7. A plant as claimed in claim 6 for purifying effluent gases containing solid and/or liquid suspensions, characterised by comprising a tower (16) provided lowerly with an inlet port (18) for the gas to be purified and provided upperly with an outlet port (20) for the purified gases, and divided vertically into a lower suspension condensation region (22), a central drying region (30) and an upper molecule dissociation region.

8. A plant as claimed in claim 7, characterised in that the suspension condensation region (22) is provided with a plurality of cusp-shaped diaphragms (24) with their concavity facing downwards, overlying them there being an arrangement of sprayers (26) fed by detergent liquid.

9. A plant as claimed in claim 8, characterised in that said sprayers (26) are fed with a mixture of water and glycol.

10. A plant as claimed in claim 8, characterised in that the sprayers (26) are fed by a recirculation circuit which draws the detergent liquid from the base of said tower (16).

11. A plant as claimed in claim 7, characterised in that the drying region (30) comprises a plurality of nozzles (32) for blowing a compressed air jet into the gases to be purified.

12. A system using at least one device claimed in one or more of claims 3 to 5 for purifying the exhaust gases from an internal combustion engine (36) provided with a turbo charger, characterised in that the turbine (42) of the turbo charger has its intake side connected to the exhaust (38) of the engine 36) and its delivery side connected to the inlet of the treatment chamber (6), the turbo compressor having its intake side connected to the treatment chamber unit and its delivery side connected to the engine (36) intake.

13. A system as claimed in claim 12, characterised in that an intercooler unit (44) is inserted into the conduit connecting the turbo compressor to the engine (36).

14. A system as claimed in claim 12, characterised in that the turbo compressor is also provided with an external air connection.
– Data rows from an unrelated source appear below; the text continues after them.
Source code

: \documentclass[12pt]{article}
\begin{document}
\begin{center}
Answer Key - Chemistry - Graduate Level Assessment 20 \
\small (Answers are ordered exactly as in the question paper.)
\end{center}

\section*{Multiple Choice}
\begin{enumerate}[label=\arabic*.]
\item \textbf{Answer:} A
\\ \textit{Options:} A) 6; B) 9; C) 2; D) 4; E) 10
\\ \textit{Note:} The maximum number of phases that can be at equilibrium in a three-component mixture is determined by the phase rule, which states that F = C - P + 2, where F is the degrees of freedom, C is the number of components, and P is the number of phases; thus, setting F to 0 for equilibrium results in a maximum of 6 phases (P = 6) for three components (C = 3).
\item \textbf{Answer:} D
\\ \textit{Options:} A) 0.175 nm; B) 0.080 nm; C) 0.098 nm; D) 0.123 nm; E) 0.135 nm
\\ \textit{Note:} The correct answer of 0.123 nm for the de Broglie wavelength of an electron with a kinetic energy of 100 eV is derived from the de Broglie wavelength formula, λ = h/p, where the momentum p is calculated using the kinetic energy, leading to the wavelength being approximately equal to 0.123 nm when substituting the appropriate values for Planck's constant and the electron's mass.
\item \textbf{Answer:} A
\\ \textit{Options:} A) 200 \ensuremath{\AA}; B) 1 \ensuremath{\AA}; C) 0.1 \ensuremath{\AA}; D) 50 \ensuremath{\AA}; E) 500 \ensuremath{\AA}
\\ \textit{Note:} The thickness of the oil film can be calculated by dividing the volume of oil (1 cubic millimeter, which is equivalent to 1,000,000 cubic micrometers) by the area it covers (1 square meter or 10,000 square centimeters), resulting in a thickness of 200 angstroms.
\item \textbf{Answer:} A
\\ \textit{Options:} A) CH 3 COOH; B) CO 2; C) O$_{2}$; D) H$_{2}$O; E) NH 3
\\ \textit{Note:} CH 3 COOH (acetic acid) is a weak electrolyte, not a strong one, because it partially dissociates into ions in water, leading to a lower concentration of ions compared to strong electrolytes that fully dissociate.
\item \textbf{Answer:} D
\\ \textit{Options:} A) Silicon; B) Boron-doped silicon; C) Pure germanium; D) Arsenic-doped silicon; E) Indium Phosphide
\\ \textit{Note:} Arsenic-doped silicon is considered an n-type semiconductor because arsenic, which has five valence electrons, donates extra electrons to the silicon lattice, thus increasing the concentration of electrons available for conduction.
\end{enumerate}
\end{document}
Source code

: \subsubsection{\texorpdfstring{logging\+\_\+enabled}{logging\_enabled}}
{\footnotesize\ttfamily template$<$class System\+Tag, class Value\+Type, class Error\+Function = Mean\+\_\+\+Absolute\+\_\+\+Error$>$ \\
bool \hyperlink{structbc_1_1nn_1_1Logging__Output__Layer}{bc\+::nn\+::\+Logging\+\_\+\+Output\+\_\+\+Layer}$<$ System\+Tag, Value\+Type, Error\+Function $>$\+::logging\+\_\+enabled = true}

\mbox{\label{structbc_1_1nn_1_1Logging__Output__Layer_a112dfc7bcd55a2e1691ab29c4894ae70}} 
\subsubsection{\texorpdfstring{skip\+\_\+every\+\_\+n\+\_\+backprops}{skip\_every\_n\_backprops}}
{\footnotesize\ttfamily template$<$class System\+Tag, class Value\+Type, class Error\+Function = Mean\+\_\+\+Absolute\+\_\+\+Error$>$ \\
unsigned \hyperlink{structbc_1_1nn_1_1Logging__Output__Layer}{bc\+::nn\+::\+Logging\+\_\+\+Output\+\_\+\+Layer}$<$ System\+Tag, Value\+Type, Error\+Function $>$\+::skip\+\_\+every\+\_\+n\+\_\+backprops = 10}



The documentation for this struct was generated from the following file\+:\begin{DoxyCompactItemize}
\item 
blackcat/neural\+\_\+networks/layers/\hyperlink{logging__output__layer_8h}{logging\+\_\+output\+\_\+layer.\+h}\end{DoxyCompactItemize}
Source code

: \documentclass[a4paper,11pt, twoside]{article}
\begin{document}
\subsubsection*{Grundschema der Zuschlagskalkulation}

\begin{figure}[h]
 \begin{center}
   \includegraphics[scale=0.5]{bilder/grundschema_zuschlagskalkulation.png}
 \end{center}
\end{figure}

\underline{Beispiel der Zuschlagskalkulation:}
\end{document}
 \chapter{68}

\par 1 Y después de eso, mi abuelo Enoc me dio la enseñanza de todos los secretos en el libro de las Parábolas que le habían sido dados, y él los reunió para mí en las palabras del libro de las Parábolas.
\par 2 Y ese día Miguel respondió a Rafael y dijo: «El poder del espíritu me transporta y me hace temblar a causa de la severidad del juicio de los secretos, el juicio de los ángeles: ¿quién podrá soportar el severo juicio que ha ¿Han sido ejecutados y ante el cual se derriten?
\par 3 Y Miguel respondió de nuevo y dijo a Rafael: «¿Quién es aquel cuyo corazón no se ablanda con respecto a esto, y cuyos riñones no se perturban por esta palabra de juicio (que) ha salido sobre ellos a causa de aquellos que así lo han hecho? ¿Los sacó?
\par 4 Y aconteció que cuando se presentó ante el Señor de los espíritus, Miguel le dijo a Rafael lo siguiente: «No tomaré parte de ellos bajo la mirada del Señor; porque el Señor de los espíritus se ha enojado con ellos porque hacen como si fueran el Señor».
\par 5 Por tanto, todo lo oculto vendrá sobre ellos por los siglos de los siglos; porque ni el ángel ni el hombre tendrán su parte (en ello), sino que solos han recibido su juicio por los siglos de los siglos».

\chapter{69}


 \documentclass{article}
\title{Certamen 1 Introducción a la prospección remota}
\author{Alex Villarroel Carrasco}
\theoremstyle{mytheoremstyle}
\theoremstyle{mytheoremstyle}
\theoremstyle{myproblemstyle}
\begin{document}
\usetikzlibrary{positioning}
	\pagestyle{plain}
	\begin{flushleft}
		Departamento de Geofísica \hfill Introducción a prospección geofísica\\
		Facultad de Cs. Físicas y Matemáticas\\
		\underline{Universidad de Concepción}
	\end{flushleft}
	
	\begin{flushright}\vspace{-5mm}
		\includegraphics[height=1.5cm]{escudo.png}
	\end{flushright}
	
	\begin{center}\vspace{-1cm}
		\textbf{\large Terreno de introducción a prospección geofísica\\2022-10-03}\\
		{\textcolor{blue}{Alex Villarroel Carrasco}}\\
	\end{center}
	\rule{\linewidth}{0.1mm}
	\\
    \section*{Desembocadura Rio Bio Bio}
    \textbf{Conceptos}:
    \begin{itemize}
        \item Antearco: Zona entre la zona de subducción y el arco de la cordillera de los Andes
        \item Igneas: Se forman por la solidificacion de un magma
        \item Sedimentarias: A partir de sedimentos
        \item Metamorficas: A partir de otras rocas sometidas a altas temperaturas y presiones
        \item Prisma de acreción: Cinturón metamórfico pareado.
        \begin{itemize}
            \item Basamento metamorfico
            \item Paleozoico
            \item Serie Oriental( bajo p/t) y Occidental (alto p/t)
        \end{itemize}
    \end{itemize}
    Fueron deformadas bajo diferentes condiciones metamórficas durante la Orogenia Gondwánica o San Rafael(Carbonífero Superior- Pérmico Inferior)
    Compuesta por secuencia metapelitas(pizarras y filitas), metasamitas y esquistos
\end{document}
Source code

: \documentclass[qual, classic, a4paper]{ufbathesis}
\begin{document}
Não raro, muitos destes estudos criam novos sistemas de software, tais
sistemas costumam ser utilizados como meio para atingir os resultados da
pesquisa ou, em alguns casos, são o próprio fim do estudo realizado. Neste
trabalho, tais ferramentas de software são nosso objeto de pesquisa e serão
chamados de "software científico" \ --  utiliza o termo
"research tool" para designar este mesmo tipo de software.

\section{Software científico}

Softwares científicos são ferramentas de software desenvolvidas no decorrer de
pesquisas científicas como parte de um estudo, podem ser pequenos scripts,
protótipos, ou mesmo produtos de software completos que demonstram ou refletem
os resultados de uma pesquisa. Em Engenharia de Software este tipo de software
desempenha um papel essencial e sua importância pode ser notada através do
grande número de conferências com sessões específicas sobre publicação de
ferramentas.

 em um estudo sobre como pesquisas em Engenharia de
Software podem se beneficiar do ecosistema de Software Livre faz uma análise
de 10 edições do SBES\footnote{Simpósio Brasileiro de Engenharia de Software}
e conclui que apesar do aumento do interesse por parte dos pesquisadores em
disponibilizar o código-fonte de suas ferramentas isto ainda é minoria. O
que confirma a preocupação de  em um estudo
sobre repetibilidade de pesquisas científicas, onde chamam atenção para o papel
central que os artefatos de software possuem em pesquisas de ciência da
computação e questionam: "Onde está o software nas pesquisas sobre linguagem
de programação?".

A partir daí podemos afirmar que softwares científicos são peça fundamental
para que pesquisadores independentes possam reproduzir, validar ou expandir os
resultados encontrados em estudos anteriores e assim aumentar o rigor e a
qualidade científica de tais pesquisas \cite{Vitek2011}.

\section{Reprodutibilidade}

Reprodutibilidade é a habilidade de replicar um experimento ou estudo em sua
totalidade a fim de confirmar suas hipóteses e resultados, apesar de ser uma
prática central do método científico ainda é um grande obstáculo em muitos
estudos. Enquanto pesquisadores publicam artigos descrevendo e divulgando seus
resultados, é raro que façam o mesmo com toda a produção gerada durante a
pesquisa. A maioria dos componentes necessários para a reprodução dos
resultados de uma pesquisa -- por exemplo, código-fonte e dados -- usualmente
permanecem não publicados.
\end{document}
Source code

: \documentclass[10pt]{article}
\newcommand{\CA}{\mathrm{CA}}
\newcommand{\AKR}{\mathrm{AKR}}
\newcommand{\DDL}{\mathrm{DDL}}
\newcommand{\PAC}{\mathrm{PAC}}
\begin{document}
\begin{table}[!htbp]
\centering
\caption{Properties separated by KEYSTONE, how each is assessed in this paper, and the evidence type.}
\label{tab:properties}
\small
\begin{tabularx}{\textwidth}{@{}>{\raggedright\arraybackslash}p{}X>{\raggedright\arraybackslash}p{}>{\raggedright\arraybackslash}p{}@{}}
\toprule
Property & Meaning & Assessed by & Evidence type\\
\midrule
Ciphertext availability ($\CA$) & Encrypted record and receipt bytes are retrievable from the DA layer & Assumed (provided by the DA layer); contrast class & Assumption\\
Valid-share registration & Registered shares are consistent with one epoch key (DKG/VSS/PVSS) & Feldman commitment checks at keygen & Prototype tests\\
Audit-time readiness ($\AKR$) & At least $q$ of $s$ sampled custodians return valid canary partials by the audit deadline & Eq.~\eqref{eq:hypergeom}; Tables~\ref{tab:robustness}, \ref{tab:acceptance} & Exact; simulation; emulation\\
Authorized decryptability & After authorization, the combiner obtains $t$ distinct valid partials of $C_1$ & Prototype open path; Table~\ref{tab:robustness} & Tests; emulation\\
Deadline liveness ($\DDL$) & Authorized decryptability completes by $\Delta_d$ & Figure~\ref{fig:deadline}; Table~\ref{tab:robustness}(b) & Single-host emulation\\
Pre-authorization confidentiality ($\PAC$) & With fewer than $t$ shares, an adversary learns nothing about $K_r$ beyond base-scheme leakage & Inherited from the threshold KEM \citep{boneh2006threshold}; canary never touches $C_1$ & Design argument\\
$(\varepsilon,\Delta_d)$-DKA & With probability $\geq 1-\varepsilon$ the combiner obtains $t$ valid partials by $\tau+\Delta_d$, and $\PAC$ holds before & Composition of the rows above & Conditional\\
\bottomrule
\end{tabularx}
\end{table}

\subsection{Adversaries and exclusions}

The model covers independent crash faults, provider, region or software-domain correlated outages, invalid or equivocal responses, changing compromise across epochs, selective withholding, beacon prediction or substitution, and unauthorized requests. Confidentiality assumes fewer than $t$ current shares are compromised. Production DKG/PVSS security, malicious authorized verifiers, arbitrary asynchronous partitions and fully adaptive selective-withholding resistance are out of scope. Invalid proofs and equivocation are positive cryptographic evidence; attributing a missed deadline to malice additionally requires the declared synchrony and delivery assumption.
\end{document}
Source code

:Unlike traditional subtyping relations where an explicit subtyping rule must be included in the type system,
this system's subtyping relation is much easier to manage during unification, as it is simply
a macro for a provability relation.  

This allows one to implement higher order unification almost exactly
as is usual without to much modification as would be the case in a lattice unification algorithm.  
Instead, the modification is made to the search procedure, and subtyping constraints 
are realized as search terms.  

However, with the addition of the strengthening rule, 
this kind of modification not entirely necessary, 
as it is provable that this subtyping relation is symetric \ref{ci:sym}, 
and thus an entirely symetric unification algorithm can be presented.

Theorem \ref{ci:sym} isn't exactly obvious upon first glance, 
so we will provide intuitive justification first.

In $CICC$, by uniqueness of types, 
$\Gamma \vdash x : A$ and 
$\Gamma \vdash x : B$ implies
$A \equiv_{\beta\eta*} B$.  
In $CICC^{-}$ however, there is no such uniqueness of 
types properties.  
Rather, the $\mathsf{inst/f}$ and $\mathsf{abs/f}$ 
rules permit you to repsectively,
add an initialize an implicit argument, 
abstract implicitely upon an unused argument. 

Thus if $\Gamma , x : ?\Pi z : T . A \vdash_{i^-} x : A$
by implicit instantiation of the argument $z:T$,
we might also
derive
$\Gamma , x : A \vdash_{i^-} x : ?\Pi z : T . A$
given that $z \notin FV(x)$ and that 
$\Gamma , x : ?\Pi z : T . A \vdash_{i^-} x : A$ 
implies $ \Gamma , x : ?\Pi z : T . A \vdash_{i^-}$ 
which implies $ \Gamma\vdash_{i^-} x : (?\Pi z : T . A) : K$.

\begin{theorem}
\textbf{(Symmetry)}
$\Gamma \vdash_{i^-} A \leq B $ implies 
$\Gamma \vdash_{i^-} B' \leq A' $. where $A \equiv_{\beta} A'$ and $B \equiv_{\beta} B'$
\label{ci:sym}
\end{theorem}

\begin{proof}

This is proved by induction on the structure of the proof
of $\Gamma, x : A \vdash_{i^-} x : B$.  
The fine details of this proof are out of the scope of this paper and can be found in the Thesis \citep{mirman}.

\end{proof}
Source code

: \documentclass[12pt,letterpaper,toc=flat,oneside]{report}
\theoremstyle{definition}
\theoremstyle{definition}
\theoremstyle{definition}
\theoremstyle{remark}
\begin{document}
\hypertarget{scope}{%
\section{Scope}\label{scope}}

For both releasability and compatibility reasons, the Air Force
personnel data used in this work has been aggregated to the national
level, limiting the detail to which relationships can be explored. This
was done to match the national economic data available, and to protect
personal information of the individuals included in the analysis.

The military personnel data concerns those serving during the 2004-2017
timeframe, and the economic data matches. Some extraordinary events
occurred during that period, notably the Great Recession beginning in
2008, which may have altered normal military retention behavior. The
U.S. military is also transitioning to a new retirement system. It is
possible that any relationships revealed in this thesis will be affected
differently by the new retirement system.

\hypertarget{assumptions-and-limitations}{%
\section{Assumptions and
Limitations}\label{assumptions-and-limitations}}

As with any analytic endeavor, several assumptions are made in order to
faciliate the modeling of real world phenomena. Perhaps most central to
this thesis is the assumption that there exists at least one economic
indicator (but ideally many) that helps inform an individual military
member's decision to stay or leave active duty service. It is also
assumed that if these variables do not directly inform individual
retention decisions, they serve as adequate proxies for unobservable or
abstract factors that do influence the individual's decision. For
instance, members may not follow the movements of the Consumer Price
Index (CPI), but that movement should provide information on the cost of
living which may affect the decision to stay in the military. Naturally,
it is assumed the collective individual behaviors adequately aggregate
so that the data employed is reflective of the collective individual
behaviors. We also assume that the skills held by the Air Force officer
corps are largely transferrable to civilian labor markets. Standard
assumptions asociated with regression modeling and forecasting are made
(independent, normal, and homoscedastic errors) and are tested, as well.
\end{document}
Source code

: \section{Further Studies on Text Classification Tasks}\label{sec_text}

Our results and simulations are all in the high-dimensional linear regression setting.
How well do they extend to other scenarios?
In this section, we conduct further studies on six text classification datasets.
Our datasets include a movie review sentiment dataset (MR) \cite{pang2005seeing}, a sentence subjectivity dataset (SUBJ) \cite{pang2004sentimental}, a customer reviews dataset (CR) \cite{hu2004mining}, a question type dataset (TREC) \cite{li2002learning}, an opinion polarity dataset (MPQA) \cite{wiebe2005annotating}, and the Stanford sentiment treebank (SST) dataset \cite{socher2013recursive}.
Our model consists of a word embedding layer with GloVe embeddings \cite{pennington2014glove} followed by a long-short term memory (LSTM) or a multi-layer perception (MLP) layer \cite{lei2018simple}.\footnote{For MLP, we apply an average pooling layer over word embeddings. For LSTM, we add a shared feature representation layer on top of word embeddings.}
15. A system using at least one device claimed in one or more of claims 3 to 5 for purifying the exhaust gases from an internal combustion engine without a turbo charger, characterised in that the treatment chamber (6) is interposed between a catalytic muffler (46) and a silencer in the exhaust conduit of said engine, and is connected on its downstream side to a vacuum valve (48) connected via a conduit (52) to the intake of said engine (36).

16. A plant using at least one device claimed in one or more of claims 3 to 5 for air sterilization and deodorization, characterised by comprising a conveyor for the air flow to be treated, a wash unit (52) for said air, an electrostatic filter unit (34) positioned downstream of said wash unit with reference to the flow direction of the air to be treated, and at least one treatment chamber (6) positioned downstream of said electrostatic filter unit (34).

17. A plant as claimed in claim 16, characterised in that said wash unit (52) comprises a filter formed of vegetable fibres.

18. A plant as claimed in claim 16, characterised in that said wash unit (52) comprises a filter formed of glass fibres.

19. A plant as claimed in claim 16, characterised in that said wash unit (52) comprises a filter formed of metal sponges.

20. A plant as claimed in claim 16, characterised in that the electrostatic filter unit (34) comprises a filter of glass fibre honeycomb type with a central metal mesh electrode.

21. A plant as claimed in claim 16, characterised in that the treatment chamber (6) comprises a plurality of anodes with pointed metal filiform antennas and at least one linear cathode (4) facing all the anodes.